▶ **Input material**
-------

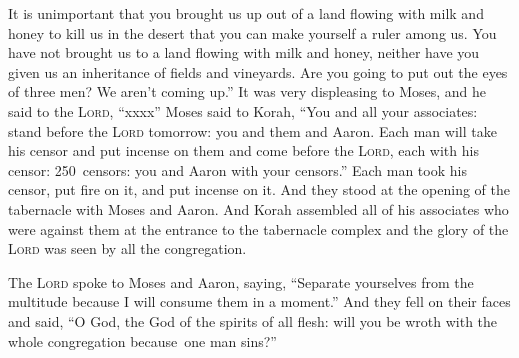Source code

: \begin{inparaenum}
     It is unimportant that you brought us up out of a land flowing with milk and honey to kill us in the desert that you can make yourself a ruler among us.%
     You have not brought us to a land flowing with milk and honey, neither have you given us an inheritance of fields and vineyards. Are you going to put out the eyes of three men? We aren't coming up.''%
     It was very displeasing to Moses, and he said to the \textsc{Lord}, ``xxxx''%
     Moses said to Korah, ``You and all your associates: stand before the \textsc{Lord} tomorrow: you and them and Aaron.%
     Each man will take his censor and put incense on them and come before the \textsc{Lord}, each with his censor: 250~censors: you and Aaron with your censors.''%
     Each man took his censor, put fire on it, and put incense on it. And they stood at the opening of the tabernacle with Moses and Aaron.%
     And Korah assembled all of his associates who were against them at the entrance to the tabernacle complex and the glory of the \textsc{Lord} was seen by all the congregation.%
    
     The \textsc{Lord} spoke to Moses and Aaron, saying,%
     ``Separate yourselves from the multitude because I will consume them in a moment.''%
     And they fell on their faces and said, ``O God, the God of the spirits of all flesh: will you be wroth with the whole congregation because\understood\ one man sins?''%
    

\end{inparaenum}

-------

▶ **Goal of the exercise**
Number of lines containing "them" in the data: state it and nothing more.

▶ **Problem solution**
4